Depois do seu massivo abandono nas últimas décadas, por parte da população mais jovem, quer para novas urbanizações na sua periferia, quer para zonas mais nobres das freguesias circunvizinhas, a malha urbana da cidade vive hoje o transe do vazio e tem tardado em encontrar soluções para cativar gente para morar com os mais velhos que cá ficaram ou vão ficando enquanto podem.
Ainda se chegou a pensar que seriam hordas de estudantes que viriam para cá frequentar a nossa universidade, que, necessitando de quartos e apartamentos demandariam grandes reabilitações das crescentemente degradadas moradias. A verdade é que esta solução não aconteceu. A academia não só não cresceu com o esperado número de alunos vindos de fora da ilha, nomeadamente do continente ou mesmo do estrangeiro, como ainda “regionalizou-se”, pois ficou com forte pendor de alunos naturais dos Açores e em particular de São Miguel, ou seja, gente que de uma forma ou de outra prescindiu de estadias, salvo em algumas moradias de qualidade nas ruas mais próximas do campus universitário.
Falhada a solução estudantes, de há quatro ou cinco anos a esta parte, a resposta para a reabilitação do parque habitacional degradado parecia passar pela adaptação das velhas moradias em alojamentos locais, hostels, residenciais, pequenos hotéis e afins, para acolhimento de turistas, mas, quando tudo parecia encaminhado nesse sentido, eis que nos surge a pandemia e os turistas interromperam a sua vinda e a esperada reabilitação/regeneração por esta via parece adiada.

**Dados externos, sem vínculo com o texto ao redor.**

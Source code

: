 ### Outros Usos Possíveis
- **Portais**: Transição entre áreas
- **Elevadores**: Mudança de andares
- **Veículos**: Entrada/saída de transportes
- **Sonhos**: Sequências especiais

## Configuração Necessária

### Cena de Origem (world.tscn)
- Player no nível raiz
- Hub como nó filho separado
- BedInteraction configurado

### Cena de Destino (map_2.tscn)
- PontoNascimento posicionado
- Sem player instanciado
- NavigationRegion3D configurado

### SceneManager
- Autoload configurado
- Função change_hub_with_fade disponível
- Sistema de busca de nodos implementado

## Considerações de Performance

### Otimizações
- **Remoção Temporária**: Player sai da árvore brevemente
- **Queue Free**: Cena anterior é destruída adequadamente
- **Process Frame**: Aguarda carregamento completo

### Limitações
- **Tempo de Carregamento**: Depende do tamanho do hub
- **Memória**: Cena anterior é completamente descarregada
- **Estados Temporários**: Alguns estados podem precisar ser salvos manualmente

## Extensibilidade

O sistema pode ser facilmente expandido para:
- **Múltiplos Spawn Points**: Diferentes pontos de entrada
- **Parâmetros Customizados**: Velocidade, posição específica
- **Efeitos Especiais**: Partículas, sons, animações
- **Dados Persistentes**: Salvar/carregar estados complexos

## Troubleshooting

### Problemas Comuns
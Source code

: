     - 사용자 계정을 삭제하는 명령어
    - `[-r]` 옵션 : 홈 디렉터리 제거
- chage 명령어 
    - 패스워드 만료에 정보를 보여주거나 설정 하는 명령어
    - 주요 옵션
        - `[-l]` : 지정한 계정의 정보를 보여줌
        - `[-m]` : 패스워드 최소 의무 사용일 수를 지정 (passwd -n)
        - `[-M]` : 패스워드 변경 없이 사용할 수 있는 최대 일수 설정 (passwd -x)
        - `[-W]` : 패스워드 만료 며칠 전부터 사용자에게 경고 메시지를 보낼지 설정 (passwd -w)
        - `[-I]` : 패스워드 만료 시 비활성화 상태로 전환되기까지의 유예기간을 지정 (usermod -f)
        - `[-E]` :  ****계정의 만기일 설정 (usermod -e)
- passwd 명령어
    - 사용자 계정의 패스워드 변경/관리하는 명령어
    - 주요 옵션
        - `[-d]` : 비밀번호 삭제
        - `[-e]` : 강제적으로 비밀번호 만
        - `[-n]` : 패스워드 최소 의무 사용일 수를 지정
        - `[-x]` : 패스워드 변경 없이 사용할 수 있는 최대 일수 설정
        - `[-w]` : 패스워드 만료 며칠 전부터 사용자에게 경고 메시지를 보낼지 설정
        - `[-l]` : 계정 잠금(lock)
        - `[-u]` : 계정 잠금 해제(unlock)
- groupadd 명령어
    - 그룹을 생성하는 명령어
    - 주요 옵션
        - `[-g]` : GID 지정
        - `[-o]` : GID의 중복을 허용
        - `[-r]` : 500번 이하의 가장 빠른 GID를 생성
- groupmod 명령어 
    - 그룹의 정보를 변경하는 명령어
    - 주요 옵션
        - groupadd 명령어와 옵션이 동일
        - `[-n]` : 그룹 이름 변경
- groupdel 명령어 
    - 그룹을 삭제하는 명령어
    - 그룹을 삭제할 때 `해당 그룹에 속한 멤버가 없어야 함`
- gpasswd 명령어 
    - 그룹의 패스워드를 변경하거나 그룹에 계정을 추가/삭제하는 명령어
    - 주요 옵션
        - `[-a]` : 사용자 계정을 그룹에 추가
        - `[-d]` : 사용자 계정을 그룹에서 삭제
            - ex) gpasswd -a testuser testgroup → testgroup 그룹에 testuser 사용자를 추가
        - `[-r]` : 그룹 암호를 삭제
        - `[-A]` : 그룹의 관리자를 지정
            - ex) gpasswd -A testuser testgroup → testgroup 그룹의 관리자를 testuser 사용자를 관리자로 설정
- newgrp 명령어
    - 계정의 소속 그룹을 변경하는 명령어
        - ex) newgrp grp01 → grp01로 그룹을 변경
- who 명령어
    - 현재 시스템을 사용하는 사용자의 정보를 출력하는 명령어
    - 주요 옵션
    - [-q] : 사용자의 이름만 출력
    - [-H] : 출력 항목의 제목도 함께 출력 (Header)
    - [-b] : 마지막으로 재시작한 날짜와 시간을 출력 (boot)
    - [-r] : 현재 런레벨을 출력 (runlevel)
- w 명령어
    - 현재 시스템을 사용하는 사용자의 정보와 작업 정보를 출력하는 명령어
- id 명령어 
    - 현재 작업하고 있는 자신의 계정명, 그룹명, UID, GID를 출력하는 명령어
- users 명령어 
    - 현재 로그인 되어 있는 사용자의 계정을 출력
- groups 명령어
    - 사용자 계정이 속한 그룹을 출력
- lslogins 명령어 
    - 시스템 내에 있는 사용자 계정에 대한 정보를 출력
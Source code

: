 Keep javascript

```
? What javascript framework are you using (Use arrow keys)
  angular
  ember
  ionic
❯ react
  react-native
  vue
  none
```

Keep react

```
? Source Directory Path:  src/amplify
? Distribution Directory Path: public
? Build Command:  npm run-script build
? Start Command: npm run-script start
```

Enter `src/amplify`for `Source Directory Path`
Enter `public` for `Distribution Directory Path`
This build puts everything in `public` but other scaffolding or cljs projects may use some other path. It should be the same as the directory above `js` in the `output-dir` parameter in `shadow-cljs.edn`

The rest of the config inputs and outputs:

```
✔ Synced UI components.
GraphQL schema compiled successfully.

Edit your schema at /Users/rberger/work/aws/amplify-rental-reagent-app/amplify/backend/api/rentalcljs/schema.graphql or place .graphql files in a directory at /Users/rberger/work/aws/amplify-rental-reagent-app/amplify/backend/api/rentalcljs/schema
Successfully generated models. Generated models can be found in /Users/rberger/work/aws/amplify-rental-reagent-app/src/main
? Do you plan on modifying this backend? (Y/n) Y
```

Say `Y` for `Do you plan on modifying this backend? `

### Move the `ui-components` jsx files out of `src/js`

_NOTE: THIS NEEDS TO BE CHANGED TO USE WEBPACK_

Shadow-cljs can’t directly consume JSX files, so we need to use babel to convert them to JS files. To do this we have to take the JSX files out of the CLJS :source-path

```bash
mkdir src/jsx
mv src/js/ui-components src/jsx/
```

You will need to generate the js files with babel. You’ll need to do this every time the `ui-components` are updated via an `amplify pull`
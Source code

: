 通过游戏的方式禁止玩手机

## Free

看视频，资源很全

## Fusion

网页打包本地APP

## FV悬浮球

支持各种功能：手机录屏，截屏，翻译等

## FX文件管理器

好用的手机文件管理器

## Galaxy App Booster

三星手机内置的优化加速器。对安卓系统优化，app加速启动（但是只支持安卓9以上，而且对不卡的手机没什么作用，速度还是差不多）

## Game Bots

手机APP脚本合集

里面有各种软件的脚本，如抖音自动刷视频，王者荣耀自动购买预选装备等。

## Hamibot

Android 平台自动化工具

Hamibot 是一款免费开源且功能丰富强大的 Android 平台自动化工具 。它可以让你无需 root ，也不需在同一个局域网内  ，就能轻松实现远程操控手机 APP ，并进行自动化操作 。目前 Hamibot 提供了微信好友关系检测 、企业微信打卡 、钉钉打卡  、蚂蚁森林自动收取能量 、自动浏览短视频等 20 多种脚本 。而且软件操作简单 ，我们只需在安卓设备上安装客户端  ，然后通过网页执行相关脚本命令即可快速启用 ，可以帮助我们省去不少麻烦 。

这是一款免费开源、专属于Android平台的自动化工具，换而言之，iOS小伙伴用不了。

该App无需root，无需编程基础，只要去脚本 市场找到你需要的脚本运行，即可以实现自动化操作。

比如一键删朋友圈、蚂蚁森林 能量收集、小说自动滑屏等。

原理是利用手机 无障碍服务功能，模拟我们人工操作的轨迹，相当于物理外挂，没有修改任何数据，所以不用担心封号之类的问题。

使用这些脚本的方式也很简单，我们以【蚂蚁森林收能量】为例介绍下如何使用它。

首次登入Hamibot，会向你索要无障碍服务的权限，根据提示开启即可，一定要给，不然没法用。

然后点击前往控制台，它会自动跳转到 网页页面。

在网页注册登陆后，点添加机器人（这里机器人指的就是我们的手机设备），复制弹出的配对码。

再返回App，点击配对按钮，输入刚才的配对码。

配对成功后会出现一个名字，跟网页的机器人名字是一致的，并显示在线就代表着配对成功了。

Entretanto, e em plena crise de saúde pública, a cidade mergulha no abismo, onde é chocante ver a grande quantidade de casas a acentuar as suas degradações, nomeadamente nos pisos superiores, acompanhando o fecho de muitos espaços comerciais nos térreos, sendo, no entanto, justo dizer que para quem percorre algumas das ruas da cidade aqui ou ali já descortina muita informação de casas a aguardarem licenciamento para obras de conservação ou reabilitação.
Quanto à grave situação que o comércio tradicional vive hoje, é importante lembrar que a senda da sua degradação começa quando a cidade expande a sua habitação para as periferias e quando a norte surgem grandes espaços comerciais, concorrenciais em preços, produtos e conforto de compra. Para já, temos como certo, que se a situação pandémica não tiver inversão ou estancamento o nosso comércio tradicional dificilmente melhorará as suas dinâmicas.
Quanto ao ponto de situação da prestação de serviços, constata-se que os mesmos também têm vindo a deteriorar-se na zona mais histórica da cidade, bastando para tal ver como aos olhos de todos os bancos começam a eclipsar balcões ou mesmo simples caixas multibanco.
Em termos viários a cidade aguarda a construção de dois acessos fundamentais para o ordenamento do seu trânsito, a saber: a entrada nascente com a ligação da Avenida D. João III à Avenida João Bosco Mota Amaral, que terá rapidamente de avançar, com salvaguarda de todos os direitos de propriedade e outros adquiridos, enquanto a entrada poente com a ligação da rotunda sul de Santa Clara até à avenida marginal precisa também ser pensada, sabendo-se da propriedade e das especiais funções da antiga estrada do Estradinho, mas que de maneira alguma dispensa soluções a encontrar entre várias entidades, afinal, o futuro projeta-se, e mesmo que hoje não se possa construir tudo de uma só vez, é certo que a transformação daquela velha estrada em avenida litoral torna-se imprescindível para a requalificação urbana e funcional da zona e para ajudar a “cozer” a freguesia de Santa Clara ao centro histórico da cidade. Tanto em que pensar, tanto que fazer!